Strings are a fundamental concept in software engineering, but they are not a built-in type in C or C++. The standard C library supports strings of type char and wide strings of type wchar_t.

String Data Type

A string consists of a contiguous sequence of characters terminated by and including the first null character. A pointer to a string points to its initial character. The length of a string is the number of bytes preceding the null character, and the value of a string is the sequence of the values of the contained characters, in order. Figure 2.1 shows a string representation of “hello.”

Figure 2.1

Figure 2.1. String representation of “hello”

Strings are implemented as arrays of characters and are susceptible to the same problems as arrays.

As a result, secure coding practices for arrays should also be applied to null-terminated character strings; see the “Arrays (ARR)” chapter of The CERT C Secure Coding Standard [Seacord 2008]. When dealing with character arrays, it is useful to define some terms:

The C Standard allows for the creation of pointers that point one past the last element of the array object, although these pointers cannot be dereferenced without invoking undefined behavior. When dealing with strings, some extra terms are also useful:

Array Size

One of the problems with arrays is determining the number of elements. In the following example, the function clear() uses the idiom sizeof(array) / sizeof(array[0]) to determine the number of elements in the array. However, array is a pointer type because it is a parameter. As a result, sizeof(array) is equal to sizeof(int *). For example, on an architecture (such as x86-32) where sizeof(int) == 4 and sizeof(int *) == 4, the expression sizeof(array) / sizeof(array[0]) evaluates to 1, regardless of the length of the array passed, leaving the rest of the array unaffected.

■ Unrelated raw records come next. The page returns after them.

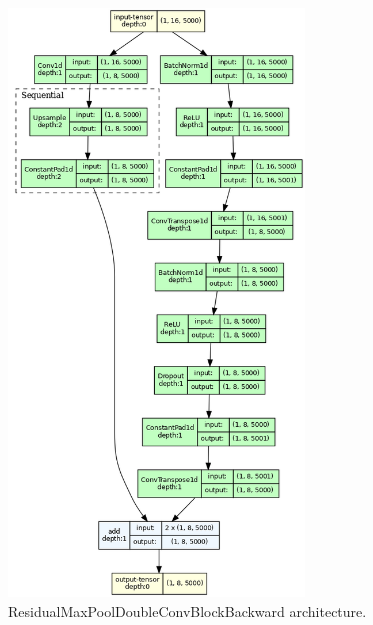 \documentclass[a4paper,10pt]{article}
\begin{document}
\begin{figure}[p]
	\centering
	\includegraphics[width=0.7\textwidth]{ResidualMaxPoolDoubleConvBlockBackward.gv.png}
	\caption{ResidualMaxPoolDoubleConvBlockBackward architecture.}
	\label{fig:resbw_architecture}
\end{figure}
\end{document}

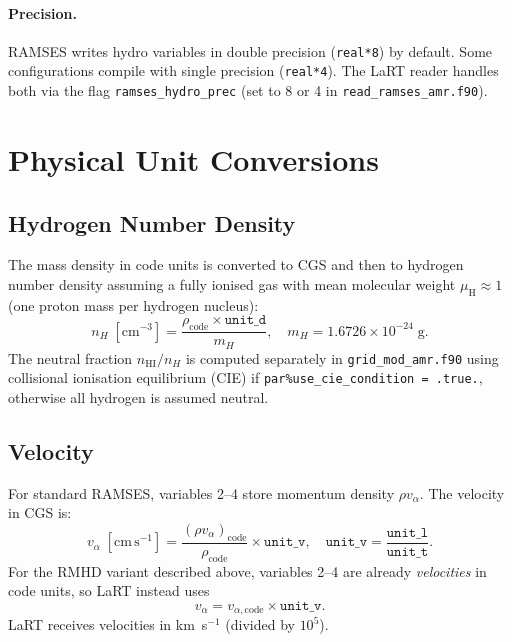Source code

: \documentclass[english,a4paper]{my_memo}
\begin{document}
\paragraph{Precision.}
RAMSES writes hydro variables in double precision (\texttt{real*8}) by
default.  Some configurations compile with single precision (\texttt{real*4}).
The LaRT reader handles both via the flag \texttt{ramses\_hydro\_prec}
(set to 8 or 4 in \texttt{read\_ramses\_amr.f90}).

\section{Physical Unit Conversions}

\subsection{Hydrogen Number Density}

The mass density in code units is converted to CGS and then to hydrogen
number density assuming a fully ionised gas with mean molecular weight
$\mu_\mathrm{H} \approx 1$ (one proton mass per hydrogen nucleus):
\begin{equation}
  n_H \;[\mathrm{cm}^{-3}]
  = \frac{\rho_\mathrm{code} \times \texttt{unit\_d}}{m_H},
  \quad m_H = 1.6726 \times 10^{-24}\;\mathrm{g}.
\end{equation}
The neutral fraction $n_\mathrm{HI}/n_H$ is computed separately in
\texttt{grid\_mod\_amr.f90} using collisional ionisation equilibrium (CIE) if
\texttt{par\%use\_cie\_condition = .true.}, otherwise all hydrogen is assumed
neutral.

\subsection{Velocity}

For standard RAMSES, variables 2--4 store momentum density $\rho v_\alpha$.
The velocity in CGS is:
\begin{equation}
  v_\alpha \;[\mathrm{cm\,s}^{-1}]
  = \frac{(\rho v_\alpha)_\mathrm{code}}{\rho_\mathrm{code}}
    \times \texttt{unit\_v},
  \quad \texttt{unit\_v} = \frac{\texttt{unit\_l}}{\texttt{unit\_t}}.
\end{equation}
For the RMHD variant described above, variables 2--4 are already
\emph{velocities} in code units, so LaRT instead uses
\begin{equation}
  v_\alpha = v_{\alpha,\mathrm{code}} \times \texttt{unit\_v}.
\end{equation}
LaRT receives velocities in km~s$^{-1}$ (divided by $10^5$).
\end{document}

01  void clear(int array[]) {
02    for (size_t i = 0; i < sizeof(array) / sizeof(array[0]); ++i) {
03       array[i] = 0;
04     }
05  }
06
07  void dowork(void) {
08    int dis[12];
09
10    clear(dis);
11    /* ... */
12  }

This is because the sizeof operator yields the size of the adjusted (pointer) type when applied to a parameter declared to have array or function type. The strlen() function can be used to determine the length of a properly null-terminated character string but not the space available in an array. The CERT C Secure Coding Standard [Seacord 2008] includes “ARR01-C. Do not apply the sizeof operator to a pointer when taking the size of an array,” which warns against this problem.

The characters in a string belong to the character set interpreted in the execution environment—the execution character set. These characters consist of a basic character set, defined by the C Standard, and a set of zero or more extended characters, which are not members of the basic character set. The values of the members of the execution character set are implementation defined but may, for example, be the values of the 7-bit U.S. ASCII character set.

C uses the concept of a locale, which can be changed by the setlocale() function, to keep track of various conventions such as language and punctuation supported by the implementation. The current locale determines which characters are available as extended characters.

The basic execution character set includes the 26 uppercase and 26 lowercase letters of the Latin alphabet, the 10 decimal digits, 29 graphic characters, the space character, and control characters representing horizontal tab, vertical tab, form feed, alert, backspace, carriage return, and newline. The representation of each member of the basic character set fits in a single byte. A byte with all bits set to 0, called the null character, must exist in the basic execution character set; it is used to terminate a character string.

The execution character set may contain a large number of characters and therefore require multiple bytes to represent some individual characters in the extended character set. This is called a multibyte character set. In this case, the basic characters must still be present, and each character of the basic character set is encoded as a single byte. The presence, meaning, and representation of any additional characters are locale specific. A string may sometimes be called a multibyte string to emphasize that it might hold multibyte characters. These are not the same as wide strings in which each character has the same length.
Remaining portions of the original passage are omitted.